Cependant, la justice a également besoin d’être réformée. Il faut qu’elle s’adapte aux situations actuelles sans renier les principes fondamentaux qui la structurent. Réformer ne veut pas dire adopter une logique comptable ou une logique « d’économie de gestion », comme vos rapporteurs ont pu l’écrire. Ce n’est pas non plus déshumaniser la justice, ni même la robotiser. C’est encore moins l’éloigner du justiciable. Je ne m’arrête pas à ces termes qui relèvent, de mon point de vue, plus de slogans que d’une analyse rigoureuse du projet de loi que je porte.

Ce qui me préoccupe, en réalité, c’est que les Français expriment une grande défiance à l’égard de la justice. Il est, pour moi, en tant que garde des sceaux, très difficile d’entendre nos concitoyens trouver la justice de ce pays trop éloignée, trop lente, parfois inefficace, quand on sait le dévouement des magistrats et de l’ensemble des personnels dont l’engagement est exemplaire.

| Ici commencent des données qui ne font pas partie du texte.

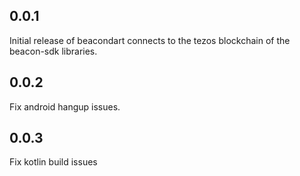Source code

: ## 0.0.1

Initial release of beacondart connects to the tezos blockchain of the beacon-sdk libraries.


## 0.0.2

Fix android hangup issues.


## 0.0.3

Fix kotlin build issues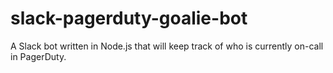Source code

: # slack-pagerduty-goalie-bot
A Slack bot written in Node.js that will keep track of who is currently on-call in PagerDuty.
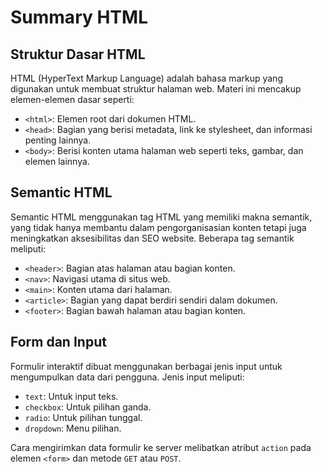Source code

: # Summary HTML

## Struktur Dasar HTML

HTML (HyperText Markup Language) adalah bahasa markup yang digunakan untuk membuat struktur halaman web. Materi ini mencakup elemen-elemen dasar seperti:

- `<html>`: Elemen root dari dokumen HTML.
- `<head>`: Bagian yang berisi metadata, link ke stylesheet, dan informasi penting lainnya.
- `<body>`: Berisi konten utama halaman web seperti teks, gambar, dan elemen lainnya.

## Semantic HTML

Semantic HTML menggunakan tag HTML yang memiliki makna semantik, yang tidak hanya membantu dalam pengorganisasian konten tetapi juga meningkatkan aksesibilitas dan SEO website. Beberapa tag semantik meliputi:

- `<header>`: Bagian atas halaman atau bagian konten.
- `<nav>`: Navigasi utama di situs web.
- `<main>`: Konten utama dari halaman.
- `<article>`: Bagian yang dapat berdiri sendiri dalam dokumen.
- `<footer>`: Bagian bawah halaman atau bagian konten.

## Form dan Input

Formulir interaktif dibuat menggunakan berbagai jenis input untuk mengumpulkan data dari pengguna. Jenis input meliputi:

- `text`: Untuk input teks.
- `checkbox`: Untuk pilihan ganda.
- `radio`: Untuk pilihan tunggal.
- `dropdown`: Menu pilihan.

Cara mengirimkan data formulir ke server melibatkan atribut `action` pada elemen `<form>` dan metode `GET` atau `POST`.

Adapter notre justice, c’est avant tout lui permettre de répondre aux besoins des justiciables. Je mesure évidemment les attentes des professionnels avec lesquels j’ai beaucoup dialogué, à de nombreuses reprises. Je comprends leurs craintes face à des évolutions parfois difficiles à appréhender et qui peuvent même inquiéter. Je ne néglige pas l’ampleur de ces préoccupations qui se sont exprimées devant vous. Et au cours de l’élaboration du texte qui vous est soumis, au cours de son examen, tant au Sénat qu’à l’Assemblée nationale, de nombreux éléments nouveaux de compromis ont été apportés pour répondre aux demandes des avocats, des magistrats et des personnels de la justice.

J’observe ainsi que si l’Assemblée nationale a, comme je le disais voilà un instant, apporté son soutien aux propositions du Gouvernement, elle a, en outre, fait évoluer le texte sur des points importants. Et j’ai soutenu cette démarche.

Dans cette perspective, l’Assemblée nationale a d’ailleurs préservé un certain nombre d’avancées qui avaient été adoptées par le Sénat. Tel est le cas des garanties relatives aux services en ligne, qui ne pourront pas proposer des consultations juridiques sans le concours d’un avocat. Il en est de même pour le renforcement des obligations imposées aux plateformes.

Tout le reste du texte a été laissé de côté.